DIRECTIONS FOR THIS TASK: Give back, word for word, only the lines from the opening of the records through the one with "- DL models". Pictures stay out.

RECORDS START

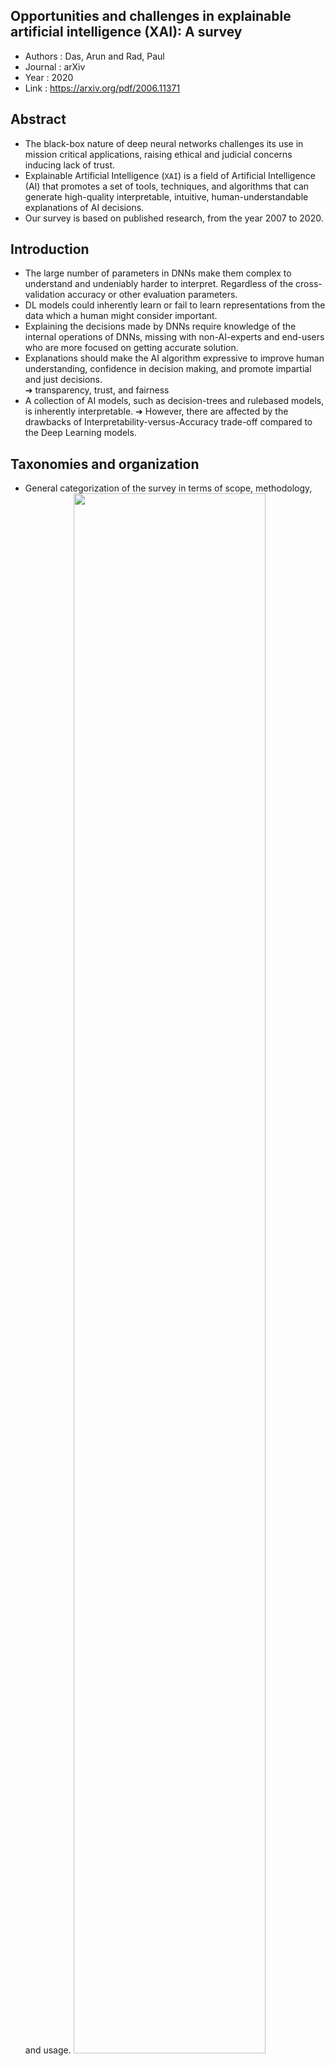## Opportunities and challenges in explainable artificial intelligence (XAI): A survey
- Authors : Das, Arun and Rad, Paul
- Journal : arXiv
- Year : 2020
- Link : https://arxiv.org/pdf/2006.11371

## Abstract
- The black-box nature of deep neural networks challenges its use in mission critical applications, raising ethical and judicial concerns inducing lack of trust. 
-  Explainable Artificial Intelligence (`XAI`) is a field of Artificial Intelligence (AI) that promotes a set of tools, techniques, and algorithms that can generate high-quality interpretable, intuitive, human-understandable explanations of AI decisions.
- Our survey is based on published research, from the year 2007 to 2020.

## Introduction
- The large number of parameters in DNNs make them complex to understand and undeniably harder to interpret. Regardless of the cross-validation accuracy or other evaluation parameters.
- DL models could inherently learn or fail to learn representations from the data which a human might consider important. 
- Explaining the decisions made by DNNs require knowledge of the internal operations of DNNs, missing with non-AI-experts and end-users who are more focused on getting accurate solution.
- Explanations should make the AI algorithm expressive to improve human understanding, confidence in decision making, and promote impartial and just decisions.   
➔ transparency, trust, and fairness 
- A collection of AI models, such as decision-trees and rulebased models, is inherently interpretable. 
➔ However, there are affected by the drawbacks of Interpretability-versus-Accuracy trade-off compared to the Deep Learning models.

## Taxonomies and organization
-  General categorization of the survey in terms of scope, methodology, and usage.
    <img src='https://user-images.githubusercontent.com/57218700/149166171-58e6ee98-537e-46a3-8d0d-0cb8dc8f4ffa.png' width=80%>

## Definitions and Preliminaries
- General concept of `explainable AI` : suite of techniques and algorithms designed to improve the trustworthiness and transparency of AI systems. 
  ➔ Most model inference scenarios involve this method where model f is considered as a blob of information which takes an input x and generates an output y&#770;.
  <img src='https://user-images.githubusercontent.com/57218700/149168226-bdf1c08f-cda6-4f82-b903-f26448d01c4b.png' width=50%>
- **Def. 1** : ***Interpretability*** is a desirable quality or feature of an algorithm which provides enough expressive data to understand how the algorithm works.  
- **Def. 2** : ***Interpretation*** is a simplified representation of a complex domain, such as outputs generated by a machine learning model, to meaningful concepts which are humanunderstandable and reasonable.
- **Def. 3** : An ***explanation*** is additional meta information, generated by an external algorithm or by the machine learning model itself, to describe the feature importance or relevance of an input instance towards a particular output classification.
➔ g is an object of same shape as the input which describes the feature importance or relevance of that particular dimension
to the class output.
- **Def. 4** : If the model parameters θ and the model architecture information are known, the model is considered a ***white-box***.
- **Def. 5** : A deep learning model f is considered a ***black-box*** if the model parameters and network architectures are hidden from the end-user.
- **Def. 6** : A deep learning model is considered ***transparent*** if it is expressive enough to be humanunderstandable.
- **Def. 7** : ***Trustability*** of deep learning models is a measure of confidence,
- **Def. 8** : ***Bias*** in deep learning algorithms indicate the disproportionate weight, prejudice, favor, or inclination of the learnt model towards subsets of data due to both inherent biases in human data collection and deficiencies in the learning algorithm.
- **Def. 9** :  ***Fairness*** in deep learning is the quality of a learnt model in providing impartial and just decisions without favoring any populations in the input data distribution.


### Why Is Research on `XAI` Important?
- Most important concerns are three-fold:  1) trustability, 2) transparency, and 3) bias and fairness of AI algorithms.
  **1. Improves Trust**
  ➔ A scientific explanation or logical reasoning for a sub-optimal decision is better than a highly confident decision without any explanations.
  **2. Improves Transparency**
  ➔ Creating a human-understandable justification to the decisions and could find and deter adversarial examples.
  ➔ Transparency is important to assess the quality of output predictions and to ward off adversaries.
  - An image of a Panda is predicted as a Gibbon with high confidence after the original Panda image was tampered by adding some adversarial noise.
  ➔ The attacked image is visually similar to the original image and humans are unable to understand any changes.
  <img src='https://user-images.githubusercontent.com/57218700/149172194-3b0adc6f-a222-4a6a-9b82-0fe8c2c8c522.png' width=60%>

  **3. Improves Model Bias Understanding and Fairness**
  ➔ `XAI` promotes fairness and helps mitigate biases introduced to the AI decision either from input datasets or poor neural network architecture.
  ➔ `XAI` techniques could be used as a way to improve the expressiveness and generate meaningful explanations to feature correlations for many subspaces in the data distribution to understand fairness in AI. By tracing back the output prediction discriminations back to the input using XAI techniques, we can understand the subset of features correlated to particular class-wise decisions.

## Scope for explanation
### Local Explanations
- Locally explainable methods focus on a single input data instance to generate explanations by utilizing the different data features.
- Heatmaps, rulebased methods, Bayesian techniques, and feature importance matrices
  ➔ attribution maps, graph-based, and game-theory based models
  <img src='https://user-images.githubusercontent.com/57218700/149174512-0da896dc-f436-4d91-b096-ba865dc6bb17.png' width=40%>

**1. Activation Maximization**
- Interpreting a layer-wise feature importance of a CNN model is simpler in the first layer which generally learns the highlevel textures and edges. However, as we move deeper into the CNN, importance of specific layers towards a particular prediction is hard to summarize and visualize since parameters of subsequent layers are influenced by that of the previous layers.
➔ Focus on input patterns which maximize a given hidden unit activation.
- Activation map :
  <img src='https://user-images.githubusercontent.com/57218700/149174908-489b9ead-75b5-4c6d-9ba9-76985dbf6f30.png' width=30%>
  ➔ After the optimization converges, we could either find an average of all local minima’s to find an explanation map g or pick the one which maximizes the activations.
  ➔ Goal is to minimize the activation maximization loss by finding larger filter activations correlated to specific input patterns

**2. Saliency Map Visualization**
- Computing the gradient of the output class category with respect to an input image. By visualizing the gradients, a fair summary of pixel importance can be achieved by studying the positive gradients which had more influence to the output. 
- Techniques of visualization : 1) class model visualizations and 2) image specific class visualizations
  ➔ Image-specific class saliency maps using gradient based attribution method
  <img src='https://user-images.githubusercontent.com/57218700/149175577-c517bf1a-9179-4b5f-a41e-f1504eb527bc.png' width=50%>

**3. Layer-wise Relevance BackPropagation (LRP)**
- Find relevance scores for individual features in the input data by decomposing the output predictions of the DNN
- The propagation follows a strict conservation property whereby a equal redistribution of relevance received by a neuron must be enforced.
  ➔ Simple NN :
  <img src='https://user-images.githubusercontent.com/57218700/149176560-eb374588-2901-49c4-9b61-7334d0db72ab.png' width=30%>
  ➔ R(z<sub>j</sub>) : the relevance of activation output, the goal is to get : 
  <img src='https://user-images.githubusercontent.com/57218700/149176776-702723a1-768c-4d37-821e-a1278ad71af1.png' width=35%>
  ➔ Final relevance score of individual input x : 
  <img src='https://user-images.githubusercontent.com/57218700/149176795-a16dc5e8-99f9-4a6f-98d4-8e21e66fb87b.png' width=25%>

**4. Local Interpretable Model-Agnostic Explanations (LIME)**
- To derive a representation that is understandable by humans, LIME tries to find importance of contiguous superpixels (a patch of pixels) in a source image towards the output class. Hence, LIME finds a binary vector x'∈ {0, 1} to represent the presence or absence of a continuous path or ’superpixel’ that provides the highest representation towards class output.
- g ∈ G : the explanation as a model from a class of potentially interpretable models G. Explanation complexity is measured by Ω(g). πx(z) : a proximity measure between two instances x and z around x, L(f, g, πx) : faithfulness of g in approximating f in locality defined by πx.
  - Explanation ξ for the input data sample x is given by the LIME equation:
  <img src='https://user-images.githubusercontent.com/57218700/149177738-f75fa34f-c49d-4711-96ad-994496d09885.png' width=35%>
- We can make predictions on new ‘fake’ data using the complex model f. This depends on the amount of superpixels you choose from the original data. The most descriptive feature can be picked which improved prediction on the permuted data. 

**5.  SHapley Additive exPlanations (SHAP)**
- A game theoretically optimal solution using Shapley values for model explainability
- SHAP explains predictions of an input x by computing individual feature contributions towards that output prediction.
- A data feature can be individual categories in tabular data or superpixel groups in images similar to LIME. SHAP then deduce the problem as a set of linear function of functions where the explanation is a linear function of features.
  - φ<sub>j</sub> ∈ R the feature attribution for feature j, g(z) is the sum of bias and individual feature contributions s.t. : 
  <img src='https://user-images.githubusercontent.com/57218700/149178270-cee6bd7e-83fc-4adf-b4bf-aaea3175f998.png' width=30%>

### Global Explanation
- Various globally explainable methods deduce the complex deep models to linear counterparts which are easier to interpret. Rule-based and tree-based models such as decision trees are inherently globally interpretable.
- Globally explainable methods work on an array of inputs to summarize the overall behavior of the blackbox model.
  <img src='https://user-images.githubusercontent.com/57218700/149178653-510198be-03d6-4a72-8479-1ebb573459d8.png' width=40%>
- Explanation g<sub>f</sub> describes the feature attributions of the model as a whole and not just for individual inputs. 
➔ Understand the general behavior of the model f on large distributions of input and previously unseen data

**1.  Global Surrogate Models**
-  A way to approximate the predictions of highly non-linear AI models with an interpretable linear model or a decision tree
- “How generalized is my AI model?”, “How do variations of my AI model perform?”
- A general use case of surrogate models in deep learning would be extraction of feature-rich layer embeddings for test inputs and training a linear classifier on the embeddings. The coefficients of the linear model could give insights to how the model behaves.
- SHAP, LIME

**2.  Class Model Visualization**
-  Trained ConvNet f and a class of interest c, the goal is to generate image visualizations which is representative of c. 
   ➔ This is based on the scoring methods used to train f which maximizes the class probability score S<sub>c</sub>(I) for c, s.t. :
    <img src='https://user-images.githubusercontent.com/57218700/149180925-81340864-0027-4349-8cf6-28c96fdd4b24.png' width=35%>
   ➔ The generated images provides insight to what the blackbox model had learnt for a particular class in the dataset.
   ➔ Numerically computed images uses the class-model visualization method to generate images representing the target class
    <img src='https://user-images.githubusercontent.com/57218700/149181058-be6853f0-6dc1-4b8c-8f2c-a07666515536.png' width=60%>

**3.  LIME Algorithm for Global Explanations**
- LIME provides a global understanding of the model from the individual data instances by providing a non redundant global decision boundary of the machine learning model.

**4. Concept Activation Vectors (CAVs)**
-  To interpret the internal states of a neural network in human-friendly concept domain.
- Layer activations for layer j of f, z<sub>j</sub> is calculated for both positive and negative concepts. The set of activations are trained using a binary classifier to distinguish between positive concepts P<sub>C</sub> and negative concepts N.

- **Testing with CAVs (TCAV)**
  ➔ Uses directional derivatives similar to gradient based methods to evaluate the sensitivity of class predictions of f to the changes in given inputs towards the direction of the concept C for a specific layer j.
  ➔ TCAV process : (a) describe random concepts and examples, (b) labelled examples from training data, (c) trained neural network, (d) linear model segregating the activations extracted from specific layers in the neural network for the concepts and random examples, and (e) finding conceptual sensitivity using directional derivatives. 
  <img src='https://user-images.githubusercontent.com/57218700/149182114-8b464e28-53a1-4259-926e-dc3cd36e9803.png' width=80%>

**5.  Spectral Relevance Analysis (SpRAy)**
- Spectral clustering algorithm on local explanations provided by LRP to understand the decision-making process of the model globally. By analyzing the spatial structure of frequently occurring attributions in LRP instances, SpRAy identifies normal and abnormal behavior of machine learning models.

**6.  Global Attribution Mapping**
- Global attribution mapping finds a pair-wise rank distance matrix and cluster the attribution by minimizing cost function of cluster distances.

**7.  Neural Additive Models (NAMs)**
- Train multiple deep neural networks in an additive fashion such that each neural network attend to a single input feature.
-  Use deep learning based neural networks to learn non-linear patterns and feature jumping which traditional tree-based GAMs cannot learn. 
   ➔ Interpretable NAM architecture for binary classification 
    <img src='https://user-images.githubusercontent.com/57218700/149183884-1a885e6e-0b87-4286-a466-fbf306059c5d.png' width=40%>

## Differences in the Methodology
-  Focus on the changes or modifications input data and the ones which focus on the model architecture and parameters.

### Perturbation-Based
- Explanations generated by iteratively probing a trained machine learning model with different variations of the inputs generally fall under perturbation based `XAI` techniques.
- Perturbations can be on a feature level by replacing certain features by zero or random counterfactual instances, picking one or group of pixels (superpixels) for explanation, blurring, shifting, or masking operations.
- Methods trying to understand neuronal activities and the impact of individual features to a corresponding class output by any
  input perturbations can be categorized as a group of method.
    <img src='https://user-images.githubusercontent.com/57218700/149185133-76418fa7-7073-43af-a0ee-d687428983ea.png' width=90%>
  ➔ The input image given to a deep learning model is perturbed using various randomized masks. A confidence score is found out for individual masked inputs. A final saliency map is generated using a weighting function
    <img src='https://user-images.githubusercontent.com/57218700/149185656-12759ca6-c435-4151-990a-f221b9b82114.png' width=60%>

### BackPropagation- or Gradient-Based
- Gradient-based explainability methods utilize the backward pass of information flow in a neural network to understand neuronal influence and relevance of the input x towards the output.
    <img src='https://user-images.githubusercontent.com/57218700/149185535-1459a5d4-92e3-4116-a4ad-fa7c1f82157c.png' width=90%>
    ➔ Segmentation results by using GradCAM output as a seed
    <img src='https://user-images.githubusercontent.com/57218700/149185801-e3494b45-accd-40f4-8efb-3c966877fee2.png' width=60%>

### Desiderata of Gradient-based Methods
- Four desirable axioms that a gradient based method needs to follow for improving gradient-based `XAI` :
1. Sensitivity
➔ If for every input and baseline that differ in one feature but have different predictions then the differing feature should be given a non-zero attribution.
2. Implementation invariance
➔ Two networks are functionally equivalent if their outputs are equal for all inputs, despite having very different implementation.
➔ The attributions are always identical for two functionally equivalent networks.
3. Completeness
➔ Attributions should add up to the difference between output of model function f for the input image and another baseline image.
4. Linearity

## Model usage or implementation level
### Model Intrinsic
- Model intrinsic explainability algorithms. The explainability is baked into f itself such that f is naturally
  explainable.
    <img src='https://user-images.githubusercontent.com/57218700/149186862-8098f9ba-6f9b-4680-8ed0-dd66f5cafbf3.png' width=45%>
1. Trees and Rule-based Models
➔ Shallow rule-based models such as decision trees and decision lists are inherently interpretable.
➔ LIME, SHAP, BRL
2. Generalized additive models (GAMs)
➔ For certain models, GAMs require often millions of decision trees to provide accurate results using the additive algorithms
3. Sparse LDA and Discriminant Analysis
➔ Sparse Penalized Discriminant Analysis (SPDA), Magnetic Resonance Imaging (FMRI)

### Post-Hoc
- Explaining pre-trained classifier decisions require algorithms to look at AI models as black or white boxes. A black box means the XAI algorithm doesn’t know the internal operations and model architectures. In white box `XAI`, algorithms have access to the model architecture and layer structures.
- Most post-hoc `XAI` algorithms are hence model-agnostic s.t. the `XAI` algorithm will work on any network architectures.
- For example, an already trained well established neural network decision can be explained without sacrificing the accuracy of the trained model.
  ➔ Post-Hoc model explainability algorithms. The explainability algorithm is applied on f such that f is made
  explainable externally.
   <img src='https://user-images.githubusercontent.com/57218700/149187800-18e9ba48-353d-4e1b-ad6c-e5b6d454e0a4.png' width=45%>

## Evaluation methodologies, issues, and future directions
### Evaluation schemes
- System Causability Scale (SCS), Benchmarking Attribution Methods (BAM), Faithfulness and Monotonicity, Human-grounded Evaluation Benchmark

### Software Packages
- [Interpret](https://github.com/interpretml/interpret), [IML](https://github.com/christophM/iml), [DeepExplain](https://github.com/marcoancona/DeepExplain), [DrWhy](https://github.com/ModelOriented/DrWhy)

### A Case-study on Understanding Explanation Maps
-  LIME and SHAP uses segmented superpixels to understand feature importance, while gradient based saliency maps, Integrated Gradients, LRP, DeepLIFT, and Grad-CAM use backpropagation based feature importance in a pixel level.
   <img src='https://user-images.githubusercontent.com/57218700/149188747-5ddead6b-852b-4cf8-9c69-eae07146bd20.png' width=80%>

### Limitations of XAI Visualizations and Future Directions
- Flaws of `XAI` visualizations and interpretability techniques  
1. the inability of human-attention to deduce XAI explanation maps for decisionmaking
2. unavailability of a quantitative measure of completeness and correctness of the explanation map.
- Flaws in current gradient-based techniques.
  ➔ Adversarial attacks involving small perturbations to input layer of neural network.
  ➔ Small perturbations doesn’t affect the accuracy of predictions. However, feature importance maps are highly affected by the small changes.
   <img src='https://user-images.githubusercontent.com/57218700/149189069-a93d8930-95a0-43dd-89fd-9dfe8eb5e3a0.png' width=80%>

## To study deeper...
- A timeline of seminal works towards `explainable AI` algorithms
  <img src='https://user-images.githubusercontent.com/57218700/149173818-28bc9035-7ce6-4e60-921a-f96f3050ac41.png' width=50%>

RECORDS END

THE ANSWER:
## Opportunities and challenges in explainable artificial intelligence (XAI): A survey
- Authors : Das, Arun and Rad, Paul
- Journal : arXiv
- Year : 2020
- Link : https://arxiv.org/pdf/2006.11371

## Abstract
- The black-box nature of deep neural networks challenges its use in mission critical applications, raising ethical and judicial concerns inducing lack of trust. 
-  Explainable Artificial Intelligence (`XAI`) is a field of Artificial Intelligence (AI) that promotes a set of tools, techniques, and algorithms that can generate high-quality interpretable, intuitive, human-understandable explanations of AI decisions.
- Our survey is based on published research, from the year 2007 to 2020.

## Introduction
- The large number of parameters in DNNs make them complex to understand and undeniably harder to interpret. Regardless of the cross-validation accuracy or other evaluation parameters.
- DL models could inherently learn or fail to learn representations from the data which a human might consider important. 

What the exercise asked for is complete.